Décidément, avec François Hollande, on va de surprises en surprises.
Lui qui avait martelé « le changement, c’est maintenant », n’arrête pas de changer.
De compagne, on le sait, mais c’est, comme il l’affirme, sa vie privée…
Sauf que ses changements se multiplient dans beaucoup d’autres domaines.
Oublions donc la scabreuse histoire mettant en scène son ex-compagne, humiliée devant la France entière, et mise à la porte assez brutalement…pour découvrir les autres changements. (Mais qui connait le mari d’Angela Merckel ?)
Il était socialiste, s’étant fait élire sur un programme socialiste, propre à séduire la gauche, voire l’extrême gauche, se targuant de renégocier le traité européen, de mettre au banc de la société son ennemi « la finance », en bref s’engageant à faire revenir de l’égalité, de la liberté, de la fraternité dans le paysage français s’il était élu.
Or il n’arrête pas de changer…
Il voulait renégocier le traité européen…il a vite changé d’avis, et s’il a tenté de faire croire le contraire, il a finalement été désavoué par son propre premier ministre.
Il avait affirmé que pour cette renégociation : « j’aurais à en convaincre la chancelière, mais je ne serai pas seul : les chefs de gouvernements, même conservateurs, partagent sans le dire notre position »… on sait maintenant ce qu’il en a été.
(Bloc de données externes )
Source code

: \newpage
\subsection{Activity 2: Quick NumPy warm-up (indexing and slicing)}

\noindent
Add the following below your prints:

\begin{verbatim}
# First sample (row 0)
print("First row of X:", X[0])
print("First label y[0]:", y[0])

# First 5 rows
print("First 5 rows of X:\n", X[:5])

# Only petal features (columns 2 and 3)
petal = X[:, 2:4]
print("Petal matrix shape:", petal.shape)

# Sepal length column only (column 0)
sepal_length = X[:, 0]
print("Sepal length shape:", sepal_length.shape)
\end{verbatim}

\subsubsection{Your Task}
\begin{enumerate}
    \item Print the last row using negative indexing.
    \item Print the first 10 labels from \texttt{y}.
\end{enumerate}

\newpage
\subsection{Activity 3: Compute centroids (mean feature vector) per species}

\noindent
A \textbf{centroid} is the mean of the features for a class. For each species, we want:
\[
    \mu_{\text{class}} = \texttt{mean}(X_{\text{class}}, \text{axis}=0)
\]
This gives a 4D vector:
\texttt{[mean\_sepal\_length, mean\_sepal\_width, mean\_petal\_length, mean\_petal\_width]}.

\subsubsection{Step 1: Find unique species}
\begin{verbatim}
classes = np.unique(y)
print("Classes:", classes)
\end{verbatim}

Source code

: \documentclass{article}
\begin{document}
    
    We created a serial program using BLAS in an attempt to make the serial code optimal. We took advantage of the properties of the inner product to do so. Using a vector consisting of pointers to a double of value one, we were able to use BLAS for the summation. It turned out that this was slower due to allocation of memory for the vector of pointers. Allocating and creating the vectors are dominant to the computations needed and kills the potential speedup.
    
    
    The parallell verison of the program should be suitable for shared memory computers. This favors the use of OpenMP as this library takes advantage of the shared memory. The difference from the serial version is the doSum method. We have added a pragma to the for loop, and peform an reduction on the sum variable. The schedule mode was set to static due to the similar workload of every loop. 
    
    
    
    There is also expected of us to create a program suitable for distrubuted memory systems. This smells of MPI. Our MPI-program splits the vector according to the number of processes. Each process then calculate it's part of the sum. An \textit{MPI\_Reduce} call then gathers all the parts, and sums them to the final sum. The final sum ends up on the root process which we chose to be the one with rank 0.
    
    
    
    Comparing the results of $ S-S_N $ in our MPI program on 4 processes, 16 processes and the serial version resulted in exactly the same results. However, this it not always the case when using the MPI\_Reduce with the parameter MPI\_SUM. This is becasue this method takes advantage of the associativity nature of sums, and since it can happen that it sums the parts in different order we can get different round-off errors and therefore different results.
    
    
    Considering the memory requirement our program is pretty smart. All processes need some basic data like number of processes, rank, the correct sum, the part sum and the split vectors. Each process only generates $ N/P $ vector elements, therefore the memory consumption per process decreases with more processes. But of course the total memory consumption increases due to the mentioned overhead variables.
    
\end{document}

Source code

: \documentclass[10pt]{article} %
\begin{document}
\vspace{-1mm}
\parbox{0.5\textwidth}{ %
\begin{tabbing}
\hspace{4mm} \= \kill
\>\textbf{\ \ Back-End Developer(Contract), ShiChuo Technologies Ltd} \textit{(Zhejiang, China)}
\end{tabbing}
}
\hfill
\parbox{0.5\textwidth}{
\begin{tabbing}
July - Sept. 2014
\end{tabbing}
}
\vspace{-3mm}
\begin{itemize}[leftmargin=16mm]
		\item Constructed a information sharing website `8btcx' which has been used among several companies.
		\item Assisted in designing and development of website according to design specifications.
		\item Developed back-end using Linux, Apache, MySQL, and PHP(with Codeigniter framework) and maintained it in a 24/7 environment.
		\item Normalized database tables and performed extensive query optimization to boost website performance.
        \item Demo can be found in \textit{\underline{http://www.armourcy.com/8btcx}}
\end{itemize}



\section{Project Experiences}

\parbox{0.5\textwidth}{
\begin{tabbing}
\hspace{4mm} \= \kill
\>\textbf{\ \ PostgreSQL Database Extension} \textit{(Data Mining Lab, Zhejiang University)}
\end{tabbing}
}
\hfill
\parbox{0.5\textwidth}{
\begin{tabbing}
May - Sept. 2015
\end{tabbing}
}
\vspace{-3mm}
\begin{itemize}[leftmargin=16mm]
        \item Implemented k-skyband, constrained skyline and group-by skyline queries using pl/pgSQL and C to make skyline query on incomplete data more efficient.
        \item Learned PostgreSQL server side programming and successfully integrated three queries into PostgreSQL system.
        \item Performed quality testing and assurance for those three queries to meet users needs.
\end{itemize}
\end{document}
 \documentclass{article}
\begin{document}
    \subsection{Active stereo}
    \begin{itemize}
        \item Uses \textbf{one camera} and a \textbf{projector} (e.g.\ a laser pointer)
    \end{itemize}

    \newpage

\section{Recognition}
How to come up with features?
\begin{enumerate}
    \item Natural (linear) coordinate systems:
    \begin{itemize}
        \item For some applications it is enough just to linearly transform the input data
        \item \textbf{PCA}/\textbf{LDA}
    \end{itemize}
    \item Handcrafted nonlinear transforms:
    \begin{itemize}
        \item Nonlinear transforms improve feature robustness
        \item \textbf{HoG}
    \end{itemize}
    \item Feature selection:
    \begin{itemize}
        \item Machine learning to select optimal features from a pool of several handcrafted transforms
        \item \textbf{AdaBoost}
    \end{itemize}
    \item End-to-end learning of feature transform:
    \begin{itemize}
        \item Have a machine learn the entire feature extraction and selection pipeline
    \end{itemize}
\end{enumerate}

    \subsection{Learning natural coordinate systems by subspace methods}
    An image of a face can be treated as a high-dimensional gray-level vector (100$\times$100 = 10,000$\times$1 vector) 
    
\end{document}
Malgré tout, Hollande a tenté de faire croire qu’il avait « rempli son contrat ».
S’il avait affirmé être capable « d’inverser la courbe du chômage », formule géométrique qui, s’il faut en croire le scientifique Etienne Klein, n’a aucun sens, (lien) il reconnait aujourd’hui avoir échoué.
Mais un autre changement est remarquable : pour cette « inversion », il s’était engagé personnellement, utilisant le « je », (je veux inverser la courbe du chômage à la fin de l’année 2013), or, lorsqu’il a évoqué l’échec, il a utilisé le « nous », dégageant ainsi sa propre responsabilité.
« Nous n’avons pas réussi dans l’année 2013 à faire diminuer le chômage… »
Le changement, c’est aussi ça : il n’assume pas son propre échec, préférant en partager la responsabilité avec son gouvernement.
Autre changement, il utilise maintenant le mot « stabilisation », et non « inversion » ce qui n’a évidemment pas le même sens.
Interrogé sur la « Franceafrique », il avait assuré, évoquant son prédécesseur : « j’aurais préféré que, pendant 5 ans, le candidat sortant marque plus de distance à l’égard d’un certain nombre de régimes, dont les comportements étaient tout, sauf incontestables ».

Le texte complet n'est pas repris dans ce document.